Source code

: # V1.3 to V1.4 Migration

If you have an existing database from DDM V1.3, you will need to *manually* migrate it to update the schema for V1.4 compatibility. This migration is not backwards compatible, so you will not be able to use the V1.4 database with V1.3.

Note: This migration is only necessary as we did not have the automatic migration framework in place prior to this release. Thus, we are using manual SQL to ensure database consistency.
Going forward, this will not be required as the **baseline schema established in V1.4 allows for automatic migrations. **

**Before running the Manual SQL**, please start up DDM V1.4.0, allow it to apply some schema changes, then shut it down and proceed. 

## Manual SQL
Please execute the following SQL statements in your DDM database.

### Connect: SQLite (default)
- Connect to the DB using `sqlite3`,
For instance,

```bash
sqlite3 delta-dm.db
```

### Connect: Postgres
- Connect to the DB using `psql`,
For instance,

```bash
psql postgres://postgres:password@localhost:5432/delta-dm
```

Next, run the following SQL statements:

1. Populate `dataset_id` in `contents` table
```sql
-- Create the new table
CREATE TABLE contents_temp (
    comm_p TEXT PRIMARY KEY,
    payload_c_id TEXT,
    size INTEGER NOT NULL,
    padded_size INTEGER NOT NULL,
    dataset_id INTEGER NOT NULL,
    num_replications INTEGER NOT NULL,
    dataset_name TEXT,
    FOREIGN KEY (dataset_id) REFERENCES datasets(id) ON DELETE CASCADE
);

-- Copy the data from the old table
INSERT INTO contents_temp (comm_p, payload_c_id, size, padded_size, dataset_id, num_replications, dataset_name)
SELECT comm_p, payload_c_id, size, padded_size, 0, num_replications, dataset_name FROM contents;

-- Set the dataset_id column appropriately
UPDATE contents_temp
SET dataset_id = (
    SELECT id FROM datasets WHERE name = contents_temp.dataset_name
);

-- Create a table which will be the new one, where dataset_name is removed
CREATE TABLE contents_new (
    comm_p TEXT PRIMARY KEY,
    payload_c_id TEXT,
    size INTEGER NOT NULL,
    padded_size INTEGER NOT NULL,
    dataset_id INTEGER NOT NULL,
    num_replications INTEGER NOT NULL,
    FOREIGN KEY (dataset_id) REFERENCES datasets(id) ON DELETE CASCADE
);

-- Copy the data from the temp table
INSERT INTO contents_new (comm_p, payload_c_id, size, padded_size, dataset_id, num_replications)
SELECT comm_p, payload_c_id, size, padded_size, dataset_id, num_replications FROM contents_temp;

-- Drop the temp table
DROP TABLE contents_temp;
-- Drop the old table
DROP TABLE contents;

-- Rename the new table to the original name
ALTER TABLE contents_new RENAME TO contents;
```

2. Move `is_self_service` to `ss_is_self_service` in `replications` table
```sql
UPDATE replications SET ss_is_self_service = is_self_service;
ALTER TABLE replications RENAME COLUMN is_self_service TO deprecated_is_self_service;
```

# Assignment
What number of lines in the records hold the word "INSERT"? Reply with that number alone.

# Result of the exercise
2